There's a clear distinction, a strong juxtaposition between our emails to him and his to ours, it's really quite chilling. Yes, we've said things to him that we felt needed to be addressed, but only ever the truth; things that I'm sure he'd rather have not read, but never with nastiness and cruelty, always with love. I don't just say that because we loved him at the time of their writing, still do of course, but because we told him so, in every thing we ever wrote to him, we told him that we loved him.
Not once in all that correspondence is there a kind word for us, not a single one and that's saying something because his emails are long, pages and pages long.
You asked the other day Yogagirl how an AC whose destroyed their family can ever be welcomed back, I still don't have an answer for you but what I have realised today, without even reading those emails again, just by thinking of what they contain, is that I can never welcome back our ES.

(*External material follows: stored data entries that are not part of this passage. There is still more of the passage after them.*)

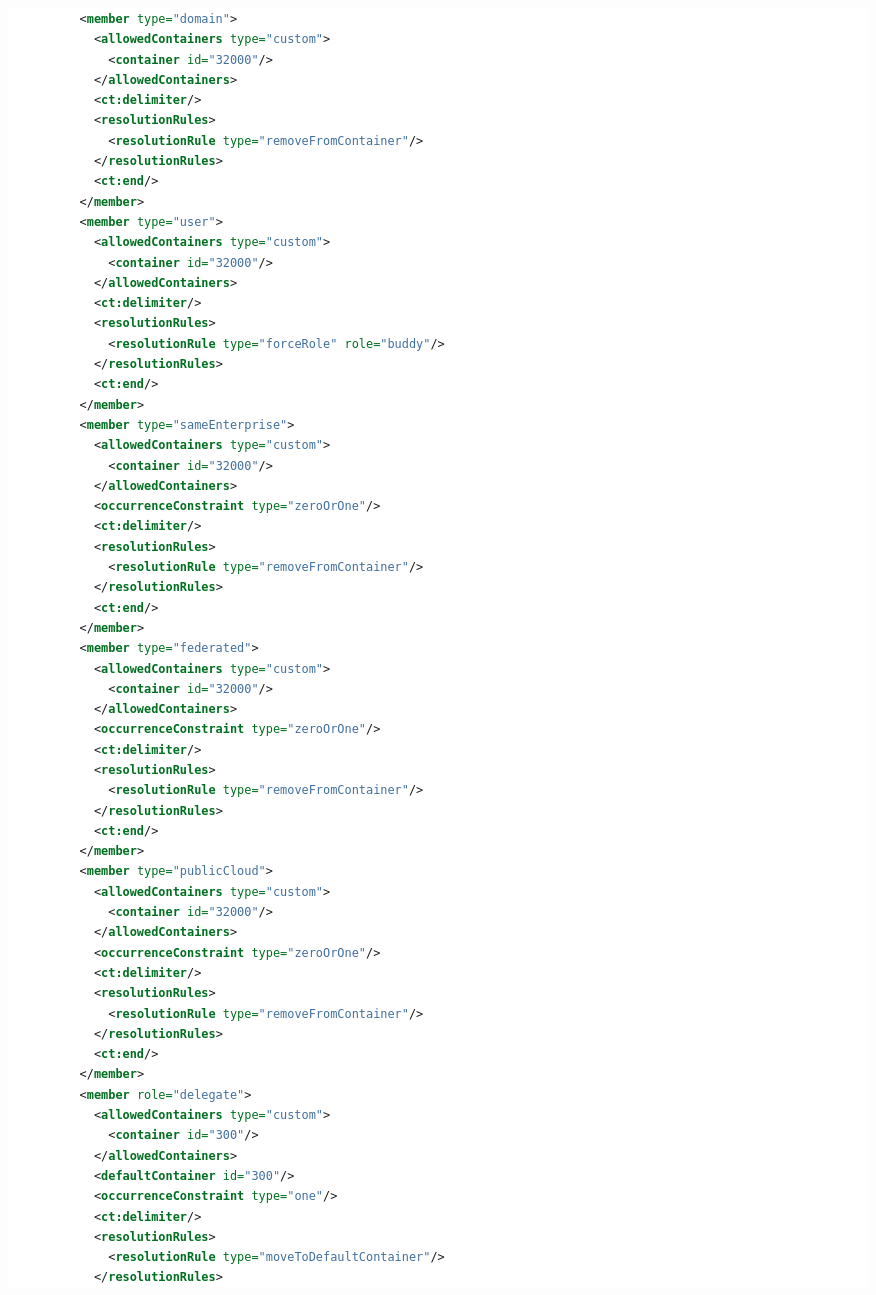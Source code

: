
 ```xml
          <member type="domain">
            <allowedContainers type="custom">
              <container id="32000"/>
            </allowedContainers>
            <ct:delimiter/>
            <resolutionRules>
              <resolutionRule type="removeFromContainer"/>
            </resolutionRules>
            <ct:end/>
          </member>
          <member type="user">
            <allowedContainers type="custom">
              <container id="32000"/>
            </allowedContainers>
            <ct:delimiter/>
            <resolutionRules>
              <resolutionRule type="forceRole" role="buddy"/>
            </resolutionRules>
            <ct:end/>
          </member>
          <member type="sameEnterprise">
            <allowedContainers type="custom">
              <container id="32000"/>
            </allowedContainers>
            <occurrenceConstraint type="zeroOrOne"/>
            <ct:delimiter/>
            <resolutionRules>
              <resolutionRule type="removeFromContainer"/>
            </resolutionRules>
            <ct:end/>
          </member>
          <member type="federated">
            <allowedContainers type="custom">
              <container id="32000"/>
            </allowedContainers>
            <occurrenceConstraint type="zeroOrOne"/>
            <ct:delimiter/>
            <resolutionRules>
              <resolutionRule type="removeFromContainer"/>
            </resolutionRules>
            <ct:end/>
          </member>
          <member type="publicCloud">
            <allowedContainers type="custom">
              <container id="32000"/>
            </allowedContainers>
            <occurrenceConstraint type="zeroOrOne"/>
            <ct:delimiter/>
            <resolutionRules>
              <resolutionRule type="removeFromContainer"/>
            </resolutionRules>
            <ct:end/>
          </member>
          <member role="delegate">
            <allowedContainers type="custom">
              <container id="300"/>
            </allowedContainers>
            <defaultContainer id="300"/>
            <occurrenceConstraint type="one"/>
            <ct:delimiter/>
            <resolutionRules>
              <resolutionRule type="moveToDefaultContainer"/>
            </resolutionRules>
```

Letting go of him is the hardest thing I've ever had to do but it's the only thing I can. Like you, we've imagined, believed that she was standing there behind him, telling him what to say, that that's why he wrote what he did. Even though we know he's written them because they contain the language he would use, they're written in his style, in a format that he, not she, would use we'd still tell ourselves it was all down to her.
But they weren't were they, they weren't all her and nothing from him. He typed them, sent them from his email account, he hit the send button and sent that verbal poison to his own parents. So that's why I can never welcome him back, not just because he's no longer the lovely young man he used to be but because of the man he's become.